Known as "Le Petit Paris" by the early builders and residents of this hillside resort town, Dalat is still a luxury retreat for city dwellers and tourists tired out from trudging along sultry coastal Vietnam. In Dalat you can play golf on one of the finest courses in Indochina, visit beautiful temples, and enjoy the town's honeymoon atmosphere with delightfully hokey tourist sights.
At 1,500m (4,920 ft.), Dalat is mercifully cool year-round -- there's no need for air-conditioning. The town is a unique blend of pastoral hillside Vietnam and European alpine resort. Alexander Yersin, the Swiss geologist who first traipsed across this pass, established the town in 1897 as a resort for French commanders weary of the Vietnamese tropics. In and around town are still scattered the relics of colonial mansions, as well as some serene pagodas in a lovely natural setting; you've escaped from big-city Vietnam for real. A few ethnic minorities, including the Lat and the Koho, live in and around the picturesque hills surrounding Dalat, and you can visit a number of rural villages on local tours.
Dalat is a top resort destination for Vietnamese couples getting married or honeymooning. If the lunar astrological signs are particularly good, it's not unusual to see 10 or so wedding parties in a single day.

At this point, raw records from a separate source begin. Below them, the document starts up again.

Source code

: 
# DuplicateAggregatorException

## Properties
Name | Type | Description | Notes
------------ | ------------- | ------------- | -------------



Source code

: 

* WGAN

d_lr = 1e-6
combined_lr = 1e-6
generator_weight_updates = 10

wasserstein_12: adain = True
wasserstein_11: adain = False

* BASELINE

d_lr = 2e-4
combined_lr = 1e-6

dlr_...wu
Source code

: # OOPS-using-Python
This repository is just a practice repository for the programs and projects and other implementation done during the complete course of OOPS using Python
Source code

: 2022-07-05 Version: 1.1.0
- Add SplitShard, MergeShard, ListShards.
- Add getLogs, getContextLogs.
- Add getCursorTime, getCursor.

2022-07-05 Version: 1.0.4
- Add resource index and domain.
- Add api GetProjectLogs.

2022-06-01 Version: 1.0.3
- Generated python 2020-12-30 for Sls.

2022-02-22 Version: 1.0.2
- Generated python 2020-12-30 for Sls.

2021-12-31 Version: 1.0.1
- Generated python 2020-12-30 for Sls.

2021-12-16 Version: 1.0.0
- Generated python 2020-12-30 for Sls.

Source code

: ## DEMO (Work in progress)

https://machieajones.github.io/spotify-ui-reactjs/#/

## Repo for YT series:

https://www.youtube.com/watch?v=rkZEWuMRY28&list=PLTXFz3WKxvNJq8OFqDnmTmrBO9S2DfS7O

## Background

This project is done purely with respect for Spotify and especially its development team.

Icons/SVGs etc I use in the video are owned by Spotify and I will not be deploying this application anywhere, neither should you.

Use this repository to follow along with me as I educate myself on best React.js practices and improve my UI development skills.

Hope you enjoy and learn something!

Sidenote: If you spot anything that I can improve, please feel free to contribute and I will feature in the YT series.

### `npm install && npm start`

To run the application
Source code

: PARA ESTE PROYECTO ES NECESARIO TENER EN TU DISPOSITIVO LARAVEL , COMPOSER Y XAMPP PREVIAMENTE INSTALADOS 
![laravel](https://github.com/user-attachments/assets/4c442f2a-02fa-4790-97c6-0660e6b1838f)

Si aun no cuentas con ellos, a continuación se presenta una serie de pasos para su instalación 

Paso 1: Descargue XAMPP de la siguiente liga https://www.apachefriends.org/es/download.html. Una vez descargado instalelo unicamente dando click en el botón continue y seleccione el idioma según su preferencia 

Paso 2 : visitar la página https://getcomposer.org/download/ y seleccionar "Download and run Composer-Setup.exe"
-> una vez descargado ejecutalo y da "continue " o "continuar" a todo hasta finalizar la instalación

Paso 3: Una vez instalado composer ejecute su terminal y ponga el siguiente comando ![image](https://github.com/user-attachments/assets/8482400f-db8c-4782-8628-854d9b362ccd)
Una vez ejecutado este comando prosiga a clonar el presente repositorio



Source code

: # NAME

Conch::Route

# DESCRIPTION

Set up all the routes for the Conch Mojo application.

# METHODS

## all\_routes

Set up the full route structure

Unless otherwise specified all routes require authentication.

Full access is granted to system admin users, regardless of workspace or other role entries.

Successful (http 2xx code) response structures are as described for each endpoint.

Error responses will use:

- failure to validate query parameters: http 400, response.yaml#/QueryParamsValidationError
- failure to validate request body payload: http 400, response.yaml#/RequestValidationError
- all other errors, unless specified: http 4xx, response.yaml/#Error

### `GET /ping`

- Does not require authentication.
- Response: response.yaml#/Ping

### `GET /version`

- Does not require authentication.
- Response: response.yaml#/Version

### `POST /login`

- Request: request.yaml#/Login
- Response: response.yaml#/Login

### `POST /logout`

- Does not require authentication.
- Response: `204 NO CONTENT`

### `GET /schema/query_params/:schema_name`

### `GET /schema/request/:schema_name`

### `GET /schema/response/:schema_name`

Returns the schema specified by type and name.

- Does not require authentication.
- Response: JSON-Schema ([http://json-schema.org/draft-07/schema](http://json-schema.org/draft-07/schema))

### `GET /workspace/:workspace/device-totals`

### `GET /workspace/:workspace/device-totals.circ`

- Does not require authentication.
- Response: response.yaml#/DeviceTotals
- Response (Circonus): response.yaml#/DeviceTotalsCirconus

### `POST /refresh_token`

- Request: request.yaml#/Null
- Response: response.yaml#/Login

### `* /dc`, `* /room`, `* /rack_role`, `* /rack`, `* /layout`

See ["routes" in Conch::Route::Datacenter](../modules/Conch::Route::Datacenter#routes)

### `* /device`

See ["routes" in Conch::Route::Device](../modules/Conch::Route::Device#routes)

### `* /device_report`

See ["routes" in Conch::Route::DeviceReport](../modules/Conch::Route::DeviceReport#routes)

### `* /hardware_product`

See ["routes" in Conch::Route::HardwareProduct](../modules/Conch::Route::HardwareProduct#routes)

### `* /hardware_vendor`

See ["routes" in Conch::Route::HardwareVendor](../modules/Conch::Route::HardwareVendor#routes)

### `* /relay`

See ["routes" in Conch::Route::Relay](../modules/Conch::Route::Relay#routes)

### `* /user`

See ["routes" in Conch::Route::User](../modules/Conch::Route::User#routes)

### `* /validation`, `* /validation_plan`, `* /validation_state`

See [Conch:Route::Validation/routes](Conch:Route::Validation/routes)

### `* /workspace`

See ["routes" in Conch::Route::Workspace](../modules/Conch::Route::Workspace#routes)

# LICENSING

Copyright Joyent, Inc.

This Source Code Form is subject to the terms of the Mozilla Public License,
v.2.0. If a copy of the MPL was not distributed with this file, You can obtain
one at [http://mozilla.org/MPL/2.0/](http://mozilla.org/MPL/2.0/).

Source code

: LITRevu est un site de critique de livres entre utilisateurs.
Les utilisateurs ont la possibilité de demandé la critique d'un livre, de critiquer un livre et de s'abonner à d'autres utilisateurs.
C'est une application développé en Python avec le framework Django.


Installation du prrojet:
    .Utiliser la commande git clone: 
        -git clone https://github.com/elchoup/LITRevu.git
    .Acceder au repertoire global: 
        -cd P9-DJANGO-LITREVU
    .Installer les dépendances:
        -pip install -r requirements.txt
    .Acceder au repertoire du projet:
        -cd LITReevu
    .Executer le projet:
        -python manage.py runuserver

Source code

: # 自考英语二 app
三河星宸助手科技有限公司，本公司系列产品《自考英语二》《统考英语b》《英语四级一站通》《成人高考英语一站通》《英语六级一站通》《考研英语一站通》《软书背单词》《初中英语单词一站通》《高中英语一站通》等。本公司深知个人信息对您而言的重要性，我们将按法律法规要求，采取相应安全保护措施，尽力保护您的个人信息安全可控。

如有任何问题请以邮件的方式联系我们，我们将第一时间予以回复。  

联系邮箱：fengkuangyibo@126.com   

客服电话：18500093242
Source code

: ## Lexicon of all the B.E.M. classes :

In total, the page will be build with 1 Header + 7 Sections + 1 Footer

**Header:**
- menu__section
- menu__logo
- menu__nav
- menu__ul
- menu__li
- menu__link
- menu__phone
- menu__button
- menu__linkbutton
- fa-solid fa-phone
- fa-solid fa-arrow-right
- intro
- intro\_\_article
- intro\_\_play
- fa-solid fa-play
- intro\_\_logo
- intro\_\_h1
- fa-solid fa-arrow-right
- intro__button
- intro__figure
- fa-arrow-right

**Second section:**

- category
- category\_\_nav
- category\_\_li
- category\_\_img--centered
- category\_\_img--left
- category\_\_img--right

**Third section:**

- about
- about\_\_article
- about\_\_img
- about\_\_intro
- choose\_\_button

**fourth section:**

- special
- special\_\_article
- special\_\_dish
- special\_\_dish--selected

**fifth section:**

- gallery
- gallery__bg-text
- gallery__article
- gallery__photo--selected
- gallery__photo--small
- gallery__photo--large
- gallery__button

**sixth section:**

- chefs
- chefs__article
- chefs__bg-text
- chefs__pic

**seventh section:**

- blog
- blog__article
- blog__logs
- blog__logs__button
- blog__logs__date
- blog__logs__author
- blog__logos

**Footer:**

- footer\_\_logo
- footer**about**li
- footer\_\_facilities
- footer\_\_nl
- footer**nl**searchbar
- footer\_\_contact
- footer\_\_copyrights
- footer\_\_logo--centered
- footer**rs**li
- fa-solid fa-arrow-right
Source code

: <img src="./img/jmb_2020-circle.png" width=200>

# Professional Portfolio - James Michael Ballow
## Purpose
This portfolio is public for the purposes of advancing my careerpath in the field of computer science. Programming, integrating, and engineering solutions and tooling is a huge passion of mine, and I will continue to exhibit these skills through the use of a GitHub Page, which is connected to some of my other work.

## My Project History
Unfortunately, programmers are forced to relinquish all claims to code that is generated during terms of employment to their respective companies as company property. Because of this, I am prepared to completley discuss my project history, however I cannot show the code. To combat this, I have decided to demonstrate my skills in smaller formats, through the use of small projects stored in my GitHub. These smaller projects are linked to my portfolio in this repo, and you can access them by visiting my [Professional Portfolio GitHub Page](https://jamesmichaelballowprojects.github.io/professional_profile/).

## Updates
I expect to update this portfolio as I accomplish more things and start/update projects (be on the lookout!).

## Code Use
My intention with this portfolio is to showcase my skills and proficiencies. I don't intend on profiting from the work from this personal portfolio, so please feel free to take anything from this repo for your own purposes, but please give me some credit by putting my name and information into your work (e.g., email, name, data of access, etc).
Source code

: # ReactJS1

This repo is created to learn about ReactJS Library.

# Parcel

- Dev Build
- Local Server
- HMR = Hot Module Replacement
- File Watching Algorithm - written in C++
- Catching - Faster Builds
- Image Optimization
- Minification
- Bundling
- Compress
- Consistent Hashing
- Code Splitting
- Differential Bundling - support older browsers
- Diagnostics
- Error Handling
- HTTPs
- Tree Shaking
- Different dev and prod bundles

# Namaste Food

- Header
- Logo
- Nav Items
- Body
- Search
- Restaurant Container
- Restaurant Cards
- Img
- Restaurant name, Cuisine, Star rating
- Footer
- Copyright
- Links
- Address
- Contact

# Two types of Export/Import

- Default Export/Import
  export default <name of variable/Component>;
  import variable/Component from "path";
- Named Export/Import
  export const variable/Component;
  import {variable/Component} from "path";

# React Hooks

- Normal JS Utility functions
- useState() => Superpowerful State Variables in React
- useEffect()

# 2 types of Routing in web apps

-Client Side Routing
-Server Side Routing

Many of the local scenic spots, like the Valley of Love and Lake of Sighs, pander to the giddy couples. The waterfalls are swarming with vendors, men costumed as bears, and "cowboys" complete with sad-looking horses and fake pistols. A carnival air prevails. It's a "so bad that it's good" kind of tacky that is definitely worth the trip. There are also some picturesque temples and hillsides lined with the crumbling weekend homes of French colonials. Emperor Bao Dai, the last in Vietnam, had three large homes here, one of which is now the Sofitel Hotel; the other two can be visited on tours.